== Exercise details ==
Can you retype every record below exactly as written?

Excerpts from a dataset
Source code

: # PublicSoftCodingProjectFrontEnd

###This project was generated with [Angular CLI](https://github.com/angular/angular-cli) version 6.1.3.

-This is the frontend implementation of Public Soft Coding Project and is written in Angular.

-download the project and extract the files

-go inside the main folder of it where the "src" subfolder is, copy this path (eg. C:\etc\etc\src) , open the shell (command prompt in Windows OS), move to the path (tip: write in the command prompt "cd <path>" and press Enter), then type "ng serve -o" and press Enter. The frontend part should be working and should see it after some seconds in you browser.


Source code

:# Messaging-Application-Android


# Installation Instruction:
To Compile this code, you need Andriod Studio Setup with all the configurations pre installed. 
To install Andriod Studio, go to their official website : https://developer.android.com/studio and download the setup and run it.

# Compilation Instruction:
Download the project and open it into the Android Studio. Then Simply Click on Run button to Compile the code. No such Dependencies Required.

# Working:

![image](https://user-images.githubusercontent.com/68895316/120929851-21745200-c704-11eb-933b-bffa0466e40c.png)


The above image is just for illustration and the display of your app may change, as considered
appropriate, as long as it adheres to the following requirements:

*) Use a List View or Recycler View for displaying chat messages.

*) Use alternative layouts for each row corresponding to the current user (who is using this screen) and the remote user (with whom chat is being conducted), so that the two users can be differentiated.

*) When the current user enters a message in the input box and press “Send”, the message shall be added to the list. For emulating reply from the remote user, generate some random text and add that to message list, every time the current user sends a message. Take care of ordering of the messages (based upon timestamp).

== Answer box ==
Source code

: # PublicSoftCodingProjectFrontEnd

###This project was generated with [Angular CLI](https://github.com/angular/angular-cli) version 6.1.3.

-This is the frontend implementation of Public Soft Coding Project and is written in Angular.

-download the project and extract the files

-go inside the main folder of it where the "src" subfolder is, copy this path (eg. C:\etc\etc\src) , open the shell (command prompt in Windows OS), move to the path (tip: write in the command prompt "cd <path>" and press Enter), then type "ng serve -o" and press Enter. The frontend part should be working and should see it after some seconds in you browser.


Source code

:# Messaging-Application-Android


# Installation Instruction:
To Compile this code, you need Andriod Studio Setup with all the configurations pre installed. 
To install Andriod Studio, go to their official website : https://developer.android.com/studio and download the setup and run it.

# Compilation Instruction:
Download the project and open it into the Android Studio. Then Simply Click on Run button to Compile the code. No such Dependencies Required.

# Working:

![image](https://user-images.githubusercontent.com/68895316/120929851-21745200-c704-11eb-933b-bffa0466e40c.png)


The above image is just for illustration and the display of your app may change, as considered
appropriate, as long as it adheres to the following requirements:

*) Use a List View or Recycler View for displaying chat messages.

*) Use alternative layouts for each row corresponding to the current user (who is using this screen) and the remote user (with whom chat is being conducted), so that the two users can be differentiated.

*) When the current user enters a message in the input box and press “Send”, the message shall be added to the list. For emulating reply from the remote user, generate some random text and add that to message list, every time the current user sends a message. Take care of ordering of the messages (based upon timestamp).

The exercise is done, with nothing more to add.